[Collected data]
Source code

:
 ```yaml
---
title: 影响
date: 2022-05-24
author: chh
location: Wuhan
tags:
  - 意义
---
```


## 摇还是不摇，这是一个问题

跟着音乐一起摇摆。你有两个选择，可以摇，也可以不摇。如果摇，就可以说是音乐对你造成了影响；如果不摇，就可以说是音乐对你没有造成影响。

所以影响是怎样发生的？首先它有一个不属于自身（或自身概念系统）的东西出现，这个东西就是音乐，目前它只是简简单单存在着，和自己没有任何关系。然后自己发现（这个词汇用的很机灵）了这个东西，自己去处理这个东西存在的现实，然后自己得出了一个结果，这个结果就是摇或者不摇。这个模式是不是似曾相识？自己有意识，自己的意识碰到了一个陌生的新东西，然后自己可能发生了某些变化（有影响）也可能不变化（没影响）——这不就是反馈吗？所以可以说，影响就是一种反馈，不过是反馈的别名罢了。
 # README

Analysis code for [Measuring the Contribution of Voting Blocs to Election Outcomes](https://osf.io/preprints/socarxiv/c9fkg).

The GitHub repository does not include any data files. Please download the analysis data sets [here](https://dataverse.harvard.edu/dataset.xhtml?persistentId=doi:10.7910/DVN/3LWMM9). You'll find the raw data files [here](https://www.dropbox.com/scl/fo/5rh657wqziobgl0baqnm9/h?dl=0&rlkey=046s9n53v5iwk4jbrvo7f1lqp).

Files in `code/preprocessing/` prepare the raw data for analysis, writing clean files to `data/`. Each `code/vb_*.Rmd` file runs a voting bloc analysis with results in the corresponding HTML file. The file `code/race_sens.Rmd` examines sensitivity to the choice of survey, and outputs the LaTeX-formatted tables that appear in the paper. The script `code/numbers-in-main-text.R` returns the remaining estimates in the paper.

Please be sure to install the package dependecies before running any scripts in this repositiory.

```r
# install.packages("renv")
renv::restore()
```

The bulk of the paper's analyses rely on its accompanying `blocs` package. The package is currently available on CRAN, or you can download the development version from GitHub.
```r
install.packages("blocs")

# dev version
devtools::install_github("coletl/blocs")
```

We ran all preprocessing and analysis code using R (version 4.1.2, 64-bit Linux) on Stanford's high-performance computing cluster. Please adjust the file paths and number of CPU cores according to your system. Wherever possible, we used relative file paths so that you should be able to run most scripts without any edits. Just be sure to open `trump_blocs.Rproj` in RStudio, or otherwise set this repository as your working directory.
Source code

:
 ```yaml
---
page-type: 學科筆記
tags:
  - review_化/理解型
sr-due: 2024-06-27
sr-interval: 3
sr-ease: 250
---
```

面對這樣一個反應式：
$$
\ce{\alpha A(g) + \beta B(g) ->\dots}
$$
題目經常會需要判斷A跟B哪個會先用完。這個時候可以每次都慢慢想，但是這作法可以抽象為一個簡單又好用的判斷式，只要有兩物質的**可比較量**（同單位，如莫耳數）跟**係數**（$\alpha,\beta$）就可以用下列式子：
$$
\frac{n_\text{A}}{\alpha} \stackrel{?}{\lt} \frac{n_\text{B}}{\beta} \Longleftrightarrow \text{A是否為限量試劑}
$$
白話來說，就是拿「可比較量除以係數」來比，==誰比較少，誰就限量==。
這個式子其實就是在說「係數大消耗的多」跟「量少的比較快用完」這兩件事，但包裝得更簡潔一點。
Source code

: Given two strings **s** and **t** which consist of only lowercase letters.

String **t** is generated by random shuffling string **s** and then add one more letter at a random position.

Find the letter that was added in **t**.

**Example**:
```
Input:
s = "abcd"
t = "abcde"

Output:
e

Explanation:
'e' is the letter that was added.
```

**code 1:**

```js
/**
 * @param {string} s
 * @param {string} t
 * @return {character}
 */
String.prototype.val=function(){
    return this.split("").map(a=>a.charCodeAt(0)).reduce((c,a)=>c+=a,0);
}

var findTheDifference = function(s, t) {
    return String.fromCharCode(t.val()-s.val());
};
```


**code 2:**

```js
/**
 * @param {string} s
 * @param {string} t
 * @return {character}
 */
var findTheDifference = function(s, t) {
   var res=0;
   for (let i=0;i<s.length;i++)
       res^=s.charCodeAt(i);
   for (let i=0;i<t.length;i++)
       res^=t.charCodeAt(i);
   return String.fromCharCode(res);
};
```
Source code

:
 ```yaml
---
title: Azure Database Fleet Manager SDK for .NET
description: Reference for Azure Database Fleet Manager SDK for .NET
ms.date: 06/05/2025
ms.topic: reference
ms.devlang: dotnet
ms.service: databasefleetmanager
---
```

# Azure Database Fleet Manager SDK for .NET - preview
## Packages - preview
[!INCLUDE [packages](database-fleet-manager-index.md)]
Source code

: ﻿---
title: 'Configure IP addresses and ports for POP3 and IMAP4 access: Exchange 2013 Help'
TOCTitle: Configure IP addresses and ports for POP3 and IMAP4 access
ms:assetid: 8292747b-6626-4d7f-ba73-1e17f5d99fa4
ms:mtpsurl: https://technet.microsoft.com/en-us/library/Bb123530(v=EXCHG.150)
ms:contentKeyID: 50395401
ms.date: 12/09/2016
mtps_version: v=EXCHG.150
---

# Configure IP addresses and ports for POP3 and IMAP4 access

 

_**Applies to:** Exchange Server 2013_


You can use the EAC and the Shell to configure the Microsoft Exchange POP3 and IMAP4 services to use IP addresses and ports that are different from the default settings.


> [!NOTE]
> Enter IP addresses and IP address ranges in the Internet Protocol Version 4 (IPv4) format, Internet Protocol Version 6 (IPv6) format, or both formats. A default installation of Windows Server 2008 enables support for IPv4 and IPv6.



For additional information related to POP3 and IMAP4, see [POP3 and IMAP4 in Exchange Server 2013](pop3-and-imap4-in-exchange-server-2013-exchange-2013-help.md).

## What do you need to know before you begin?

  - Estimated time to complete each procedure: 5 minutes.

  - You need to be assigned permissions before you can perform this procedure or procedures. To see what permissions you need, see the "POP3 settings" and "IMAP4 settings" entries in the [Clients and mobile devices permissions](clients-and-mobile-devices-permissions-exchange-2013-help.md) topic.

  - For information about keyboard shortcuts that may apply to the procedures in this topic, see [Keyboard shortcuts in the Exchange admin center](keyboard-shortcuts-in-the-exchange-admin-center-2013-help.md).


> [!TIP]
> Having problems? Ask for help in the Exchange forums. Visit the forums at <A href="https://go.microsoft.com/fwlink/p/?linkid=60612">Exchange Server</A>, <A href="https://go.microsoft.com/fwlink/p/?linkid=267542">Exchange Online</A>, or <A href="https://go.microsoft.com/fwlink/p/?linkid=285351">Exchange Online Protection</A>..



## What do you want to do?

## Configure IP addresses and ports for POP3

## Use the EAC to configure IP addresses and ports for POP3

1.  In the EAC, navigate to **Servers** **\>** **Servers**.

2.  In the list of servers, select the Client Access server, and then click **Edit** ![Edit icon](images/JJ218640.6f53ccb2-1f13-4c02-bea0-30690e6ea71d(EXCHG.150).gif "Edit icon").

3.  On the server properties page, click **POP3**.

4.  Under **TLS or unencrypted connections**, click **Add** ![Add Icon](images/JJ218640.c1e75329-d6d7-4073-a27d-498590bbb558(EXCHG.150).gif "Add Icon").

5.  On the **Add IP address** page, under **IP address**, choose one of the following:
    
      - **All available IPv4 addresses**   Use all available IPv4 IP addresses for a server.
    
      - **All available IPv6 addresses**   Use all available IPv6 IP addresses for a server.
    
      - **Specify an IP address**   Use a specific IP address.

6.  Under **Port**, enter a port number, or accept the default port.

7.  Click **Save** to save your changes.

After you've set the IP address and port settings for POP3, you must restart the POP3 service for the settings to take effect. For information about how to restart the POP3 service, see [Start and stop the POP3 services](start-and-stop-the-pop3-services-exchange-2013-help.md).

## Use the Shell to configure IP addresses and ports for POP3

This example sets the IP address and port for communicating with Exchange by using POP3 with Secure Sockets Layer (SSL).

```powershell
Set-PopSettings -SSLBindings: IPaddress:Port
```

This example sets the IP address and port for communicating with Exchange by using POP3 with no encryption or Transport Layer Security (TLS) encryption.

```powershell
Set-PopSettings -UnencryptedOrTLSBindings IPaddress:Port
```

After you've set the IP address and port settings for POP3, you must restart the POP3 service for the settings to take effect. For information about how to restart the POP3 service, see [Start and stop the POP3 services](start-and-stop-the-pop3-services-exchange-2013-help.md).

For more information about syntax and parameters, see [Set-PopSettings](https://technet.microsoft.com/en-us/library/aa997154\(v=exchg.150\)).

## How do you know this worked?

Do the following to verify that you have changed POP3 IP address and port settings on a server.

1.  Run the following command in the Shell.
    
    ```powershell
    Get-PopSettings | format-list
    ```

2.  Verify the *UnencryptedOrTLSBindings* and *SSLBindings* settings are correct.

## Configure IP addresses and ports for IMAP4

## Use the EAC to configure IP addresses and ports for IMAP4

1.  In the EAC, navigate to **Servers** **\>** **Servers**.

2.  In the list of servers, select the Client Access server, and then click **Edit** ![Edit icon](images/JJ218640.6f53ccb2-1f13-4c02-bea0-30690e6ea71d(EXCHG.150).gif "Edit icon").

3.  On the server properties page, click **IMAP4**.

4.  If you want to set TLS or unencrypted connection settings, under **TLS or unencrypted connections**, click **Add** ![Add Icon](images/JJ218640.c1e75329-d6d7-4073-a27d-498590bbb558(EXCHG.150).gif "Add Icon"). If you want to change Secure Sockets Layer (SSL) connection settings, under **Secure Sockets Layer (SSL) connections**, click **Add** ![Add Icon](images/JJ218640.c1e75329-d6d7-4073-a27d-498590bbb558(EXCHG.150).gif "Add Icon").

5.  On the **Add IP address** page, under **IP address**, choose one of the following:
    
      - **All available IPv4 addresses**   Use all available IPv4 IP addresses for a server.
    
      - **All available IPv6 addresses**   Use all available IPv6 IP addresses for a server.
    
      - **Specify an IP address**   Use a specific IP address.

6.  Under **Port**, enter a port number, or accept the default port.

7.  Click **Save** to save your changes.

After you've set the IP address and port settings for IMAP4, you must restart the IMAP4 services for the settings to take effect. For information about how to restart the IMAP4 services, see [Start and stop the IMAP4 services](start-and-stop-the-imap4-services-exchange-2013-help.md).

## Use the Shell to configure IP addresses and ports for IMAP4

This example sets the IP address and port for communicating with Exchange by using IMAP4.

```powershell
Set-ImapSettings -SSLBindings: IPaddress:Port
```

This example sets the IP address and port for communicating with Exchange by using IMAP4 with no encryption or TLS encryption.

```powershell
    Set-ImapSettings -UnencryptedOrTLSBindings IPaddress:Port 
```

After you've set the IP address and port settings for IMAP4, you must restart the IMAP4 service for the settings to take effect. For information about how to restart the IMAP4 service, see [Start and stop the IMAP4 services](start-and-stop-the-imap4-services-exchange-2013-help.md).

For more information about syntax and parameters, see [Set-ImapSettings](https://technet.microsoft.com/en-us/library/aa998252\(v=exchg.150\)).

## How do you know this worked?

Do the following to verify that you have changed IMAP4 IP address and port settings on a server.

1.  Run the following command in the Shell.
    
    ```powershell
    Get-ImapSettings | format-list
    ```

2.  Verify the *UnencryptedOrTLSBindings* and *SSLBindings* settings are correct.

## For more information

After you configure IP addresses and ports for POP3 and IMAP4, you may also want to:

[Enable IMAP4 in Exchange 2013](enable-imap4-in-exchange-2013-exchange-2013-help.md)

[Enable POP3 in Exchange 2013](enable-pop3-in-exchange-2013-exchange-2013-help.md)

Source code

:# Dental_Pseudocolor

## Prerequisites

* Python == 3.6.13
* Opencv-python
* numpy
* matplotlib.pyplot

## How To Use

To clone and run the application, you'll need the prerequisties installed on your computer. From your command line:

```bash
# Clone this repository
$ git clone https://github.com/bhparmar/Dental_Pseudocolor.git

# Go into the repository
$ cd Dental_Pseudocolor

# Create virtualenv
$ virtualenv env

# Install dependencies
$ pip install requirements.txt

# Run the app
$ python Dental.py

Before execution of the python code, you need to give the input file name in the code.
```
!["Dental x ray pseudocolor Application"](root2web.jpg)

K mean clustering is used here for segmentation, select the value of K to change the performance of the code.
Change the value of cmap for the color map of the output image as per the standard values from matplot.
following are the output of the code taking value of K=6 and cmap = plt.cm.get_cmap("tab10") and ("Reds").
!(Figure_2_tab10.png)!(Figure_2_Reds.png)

▶ _TASK REQUIREMENTS_: Your task is to copy each line of the entries that includes the word "procedures".

▶ _COMPLETED EXERCISE_:
  - You need to be assigned permissions before you can perform this procedure or procedures. To see what permissions you need, see the "POP3 settings" and "IMAP4 settings" entries in the [Clients and mobile devices permissions](clients-and-mobile-devices-permissions-exchange-2013-help.md) topic.
  - For information about keyboard shortcuts that may apply to the procedures in this topic, see [Keyboard shortcuts in the Exchange admin center](keyboard-shortcuts-in-the-exchange-admin-center-2013-help.md).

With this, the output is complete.